Stored data
------------

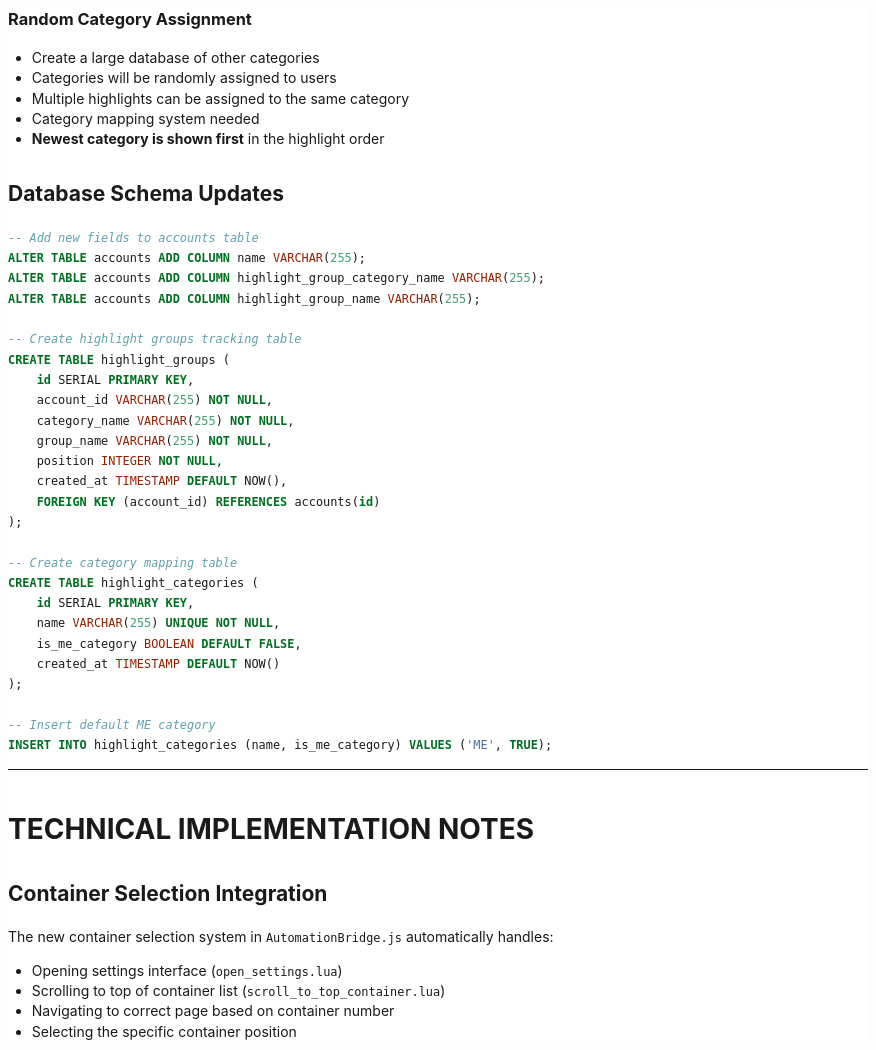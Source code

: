 ### Random Category Assignment
- Create a large database of other categories
- Categories will be randomly assigned to users
- Multiple highlights can be assigned to the same category
- Category mapping system needed
- **Newest category is shown first** in the highlight order

## Database Schema Updates

```sql
-- Add new fields to accounts table
ALTER TABLE accounts ADD COLUMN name VARCHAR(255);
ALTER TABLE accounts ADD COLUMN highlight_group_category_name VARCHAR(255);
ALTER TABLE accounts ADD COLUMN highlight_group_name VARCHAR(255);

-- Create highlight groups tracking table
CREATE TABLE highlight_groups (
    id SERIAL PRIMARY KEY,
    account_id VARCHAR(255) NOT NULL,
    category_name VARCHAR(255) NOT NULL,
    group_name VARCHAR(255) NOT NULL,
    position INTEGER NOT NULL,
    created_at TIMESTAMP DEFAULT NOW(),
    FOREIGN KEY (account_id) REFERENCES accounts(id)
);

-- Create category mapping table
CREATE TABLE highlight_categories (
    id SERIAL PRIMARY KEY,
    name VARCHAR(255) UNIQUE NOT NULL,
    is_me_category BOOLEAN DEFAULT FALSE,
    created_at TIMESTAMP DEFAULT NOW()
);

-- Insert default ME category
INSERT INTO highlight_categories (name, is_me_category) VALUES ('ME', TRUE);
```

---

# TECHNICAL IMPLEMENTATION NOTES

## Container Selection Integration

The new container selection system in `AutomationBridge.js` automatically handles:
- Opening settings interface (`open_settings.lua`)
- Scrolling to top of container list (`scroll_to_top_container.lua`)
- Navigating to correct page based on container number
- Selecting the specific container position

------------

TASK ITEM:
Answer with a number alone: how many lines of the records contain the string "accounts"?

RESULT OF THIS EXERCISE:
5